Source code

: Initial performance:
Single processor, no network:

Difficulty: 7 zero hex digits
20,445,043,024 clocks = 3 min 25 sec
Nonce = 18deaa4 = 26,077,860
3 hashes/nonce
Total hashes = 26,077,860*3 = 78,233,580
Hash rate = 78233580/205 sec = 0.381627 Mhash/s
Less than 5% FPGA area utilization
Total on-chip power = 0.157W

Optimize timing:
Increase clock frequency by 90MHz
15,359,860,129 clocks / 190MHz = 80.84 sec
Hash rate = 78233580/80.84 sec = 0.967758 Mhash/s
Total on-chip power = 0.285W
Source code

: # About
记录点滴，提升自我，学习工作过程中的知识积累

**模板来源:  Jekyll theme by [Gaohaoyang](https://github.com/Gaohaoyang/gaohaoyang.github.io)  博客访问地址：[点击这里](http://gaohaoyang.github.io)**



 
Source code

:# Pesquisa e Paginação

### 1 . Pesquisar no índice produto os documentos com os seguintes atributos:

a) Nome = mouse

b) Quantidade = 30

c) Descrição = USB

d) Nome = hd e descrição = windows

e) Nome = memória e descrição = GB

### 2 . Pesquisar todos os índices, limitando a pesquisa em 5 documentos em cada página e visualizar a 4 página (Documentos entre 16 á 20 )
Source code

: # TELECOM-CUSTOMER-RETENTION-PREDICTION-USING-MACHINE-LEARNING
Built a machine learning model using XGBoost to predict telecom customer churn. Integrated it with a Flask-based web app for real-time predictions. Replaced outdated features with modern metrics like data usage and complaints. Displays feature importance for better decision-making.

ABOUT THIS TASK
Restate word for word only the lines above from the line containing "### 1 . Pesquisar" to the line containing "e) Nome = memória e descrição = GB", both of them included.

COMPLETED TASK
### 1 . Pesquisar no índice produto os documentos com os seguintes atributos:

a) Nome = mouse

b) Quantidade = 30

c) Descrição = USB

d) Nome = hd e descrição = windows

e) Nome = memória e descrição = GB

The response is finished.